Thanks for your effort to re-ignite the discussion.

Personally, not speaking as a representative of my employer, I suggest two 
things to balance the interests:

  1.  Remove the 3rd section "Mozilla recognizes…" from 
https://wiki.mozilla.org/CA/Responding_To_An_Incident . This would IMHO clarify 
that no exceptions are allowed.
  2.  Introduce a third deadline of 15 (or 20) days in addition to the 24h and 
5days deadlines in TLS BR 4.9.1.1 to cover certificates that were correctly 
validated, have all the right technical attributes (OID, key length, EKU, …) 
but don't 100% comply with the TLS BR or the CAs CP/CPS.

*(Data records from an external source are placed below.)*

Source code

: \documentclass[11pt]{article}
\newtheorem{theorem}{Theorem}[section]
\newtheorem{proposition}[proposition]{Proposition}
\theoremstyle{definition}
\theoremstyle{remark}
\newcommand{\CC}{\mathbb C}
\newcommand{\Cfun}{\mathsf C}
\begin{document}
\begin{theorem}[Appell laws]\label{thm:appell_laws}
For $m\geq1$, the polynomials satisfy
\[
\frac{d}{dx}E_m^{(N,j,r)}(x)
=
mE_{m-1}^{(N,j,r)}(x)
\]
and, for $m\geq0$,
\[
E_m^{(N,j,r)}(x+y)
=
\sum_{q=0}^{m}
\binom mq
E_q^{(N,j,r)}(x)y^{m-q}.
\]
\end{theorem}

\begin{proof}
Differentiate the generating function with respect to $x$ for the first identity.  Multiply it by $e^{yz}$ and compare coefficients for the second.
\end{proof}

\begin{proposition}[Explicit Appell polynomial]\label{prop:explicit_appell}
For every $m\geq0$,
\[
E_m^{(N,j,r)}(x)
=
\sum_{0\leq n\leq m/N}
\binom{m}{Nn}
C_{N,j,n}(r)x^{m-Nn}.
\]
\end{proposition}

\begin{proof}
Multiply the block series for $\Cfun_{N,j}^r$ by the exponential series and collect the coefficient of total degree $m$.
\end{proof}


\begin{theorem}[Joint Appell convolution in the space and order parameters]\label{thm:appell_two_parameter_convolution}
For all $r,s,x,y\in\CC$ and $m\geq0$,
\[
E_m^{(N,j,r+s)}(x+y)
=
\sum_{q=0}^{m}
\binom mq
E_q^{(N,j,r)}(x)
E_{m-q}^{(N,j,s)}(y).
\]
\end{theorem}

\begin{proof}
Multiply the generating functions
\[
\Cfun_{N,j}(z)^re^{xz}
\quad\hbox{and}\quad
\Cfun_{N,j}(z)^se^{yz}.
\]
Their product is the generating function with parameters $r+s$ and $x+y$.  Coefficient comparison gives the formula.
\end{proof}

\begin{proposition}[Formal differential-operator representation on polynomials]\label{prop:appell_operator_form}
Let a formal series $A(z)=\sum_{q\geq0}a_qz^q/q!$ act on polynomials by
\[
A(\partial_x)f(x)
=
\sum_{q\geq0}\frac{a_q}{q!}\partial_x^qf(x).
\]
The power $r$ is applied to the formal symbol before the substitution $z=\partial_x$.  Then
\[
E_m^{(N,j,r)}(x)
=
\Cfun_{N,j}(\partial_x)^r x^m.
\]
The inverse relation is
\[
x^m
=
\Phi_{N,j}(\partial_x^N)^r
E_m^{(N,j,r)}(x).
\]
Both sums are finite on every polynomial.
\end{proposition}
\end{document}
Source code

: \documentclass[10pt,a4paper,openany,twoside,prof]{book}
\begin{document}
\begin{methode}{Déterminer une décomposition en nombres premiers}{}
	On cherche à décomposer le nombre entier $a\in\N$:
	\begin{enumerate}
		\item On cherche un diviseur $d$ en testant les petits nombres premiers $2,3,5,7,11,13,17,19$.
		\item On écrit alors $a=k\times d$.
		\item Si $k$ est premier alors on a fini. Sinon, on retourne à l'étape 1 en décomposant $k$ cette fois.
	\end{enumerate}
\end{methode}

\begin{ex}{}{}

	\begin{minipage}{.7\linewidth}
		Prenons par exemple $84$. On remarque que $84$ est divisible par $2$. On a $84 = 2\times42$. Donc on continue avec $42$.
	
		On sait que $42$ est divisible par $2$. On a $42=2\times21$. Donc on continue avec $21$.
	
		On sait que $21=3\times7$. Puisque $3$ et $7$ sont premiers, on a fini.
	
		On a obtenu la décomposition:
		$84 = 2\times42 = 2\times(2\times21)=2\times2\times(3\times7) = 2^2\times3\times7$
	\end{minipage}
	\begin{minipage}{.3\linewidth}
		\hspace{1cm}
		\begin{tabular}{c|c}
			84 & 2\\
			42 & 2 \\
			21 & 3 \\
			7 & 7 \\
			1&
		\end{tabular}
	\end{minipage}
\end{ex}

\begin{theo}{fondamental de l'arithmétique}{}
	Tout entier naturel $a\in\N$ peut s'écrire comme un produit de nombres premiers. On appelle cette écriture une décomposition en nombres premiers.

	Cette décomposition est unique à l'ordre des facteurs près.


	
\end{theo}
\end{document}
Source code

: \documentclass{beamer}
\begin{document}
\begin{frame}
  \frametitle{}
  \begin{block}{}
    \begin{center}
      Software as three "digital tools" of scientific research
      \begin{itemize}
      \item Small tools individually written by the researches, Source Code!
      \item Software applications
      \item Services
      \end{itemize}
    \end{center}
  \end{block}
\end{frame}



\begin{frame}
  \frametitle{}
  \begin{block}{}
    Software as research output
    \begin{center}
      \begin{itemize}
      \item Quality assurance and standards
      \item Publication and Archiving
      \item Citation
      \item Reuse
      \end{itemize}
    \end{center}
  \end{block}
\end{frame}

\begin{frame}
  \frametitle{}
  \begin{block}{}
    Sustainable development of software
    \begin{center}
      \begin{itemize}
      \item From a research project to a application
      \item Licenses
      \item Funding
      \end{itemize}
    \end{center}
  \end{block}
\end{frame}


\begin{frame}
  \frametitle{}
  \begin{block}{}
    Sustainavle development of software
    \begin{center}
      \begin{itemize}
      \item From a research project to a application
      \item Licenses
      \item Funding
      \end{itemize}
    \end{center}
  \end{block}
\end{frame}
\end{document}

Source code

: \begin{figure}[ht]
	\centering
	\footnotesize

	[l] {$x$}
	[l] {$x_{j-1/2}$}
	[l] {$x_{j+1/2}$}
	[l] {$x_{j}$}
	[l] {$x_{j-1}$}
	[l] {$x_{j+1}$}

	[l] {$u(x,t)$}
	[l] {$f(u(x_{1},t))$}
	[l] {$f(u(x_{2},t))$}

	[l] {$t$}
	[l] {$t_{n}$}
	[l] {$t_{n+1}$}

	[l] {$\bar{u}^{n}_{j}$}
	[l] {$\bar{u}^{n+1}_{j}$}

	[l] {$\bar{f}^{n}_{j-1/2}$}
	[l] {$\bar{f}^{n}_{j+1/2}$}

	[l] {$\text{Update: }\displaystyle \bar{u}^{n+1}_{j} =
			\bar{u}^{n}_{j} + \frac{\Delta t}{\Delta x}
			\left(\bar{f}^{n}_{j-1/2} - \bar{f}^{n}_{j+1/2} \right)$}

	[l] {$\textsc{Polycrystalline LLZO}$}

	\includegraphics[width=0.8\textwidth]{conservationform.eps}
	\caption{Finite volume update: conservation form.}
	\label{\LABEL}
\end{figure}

Finding good and workable solutions is often a give-and-take from all involved 
parties. Maybe by taking away the leeway for exceptions but giving the 3rd 
deadline is something that leaves all sides both happy and unhappy enough to 
accept it? 😉

Rgds
Roman

From: 'Ben Wilson' via [email protected] 
<[email protected]>
Sent: Mittwoch, 24. Juli 2024 23:06
To: [email protected]
Cc: Mike Shaver <[email protected]>; Matt Palmer <[email protected]>; Tim 
Hollebeek <[email protected]>; Amir Omidi (aaomidi) 
<[email protected]>; Wayne <[email protected]>; Jeremy Rowley 
<[email protected]>
Subject: Re: Feasibility of a binding commitment to revoke before issuance


Thanks, everyone, for keeping this conversation going. It's essential that we 
continue because I believe the current framework is unworkable.

Ben


On Wed, Jul 24, 2024 at 2:53 PM Mike Shaver 
<[email protected]<mailto:[email protected]>> wrote:
On Wed, Jul 24, 2024 at 2:36 PM 'Ben Wilson' via 
[email protected]<mailto:[email protected]> 
<[email protected]<mailto:[email protected]>> wrote:

Personally, I currently favor extending the timeframe for the revocation of 
certificates that have no security impact,
I propose, tongue only slightly in cheek, that if a component of the 
certificate doesn't have security impact, it be removed from the certificate 
specification in the BRs. TLS certificates are precious space, and reducing 
their size by eliminating things that have no use in security contexts

 Are there any specific examples of what deviations of certificates would be 
deemed so minor that they can stay live on the web for 20 days, but still 
worthy of revocation? With the number of CAs out there, and the rate of 
certificate issuance and error related there-to, it would be a virtual 
guarantee that there are a number of flavours of "slightly wrong" certificates 
active on the web. That means that everything needs to handle such certificates 
existing, in order to operate as part of the web PKI, so we should just capture 
in the standard that this alternative shape is OK and let everyone issue in 
that expanded envelope all the time. Presumably the web would benefit from this 
in some way, if the CABF would entertain such changes, but I confess that I 
can't tell what that benefit is.

Similarly, I might ask: how much of a grace period should Firefox give for 
accepting a certificate after it has expired? I mean, what's 20 days? It 
expired naturally, after all...

More seriously, I don't think that we are generally in a position to be certain 
that no system exists which depends on a certain property of a certificate. Is 
there something out there that is gating access or acting differently on the 
basis of a case-sensitive country code match? If there is, the designers 
certainly weren't wrong to build it that way, IMO. The BRs are a commitment to 
the world that web PKI certificates will behave a certain way, and laxity on 
making sure that certificates actually do conform will mean that effectively 
the BRs are no longer really true or useful for their purpose.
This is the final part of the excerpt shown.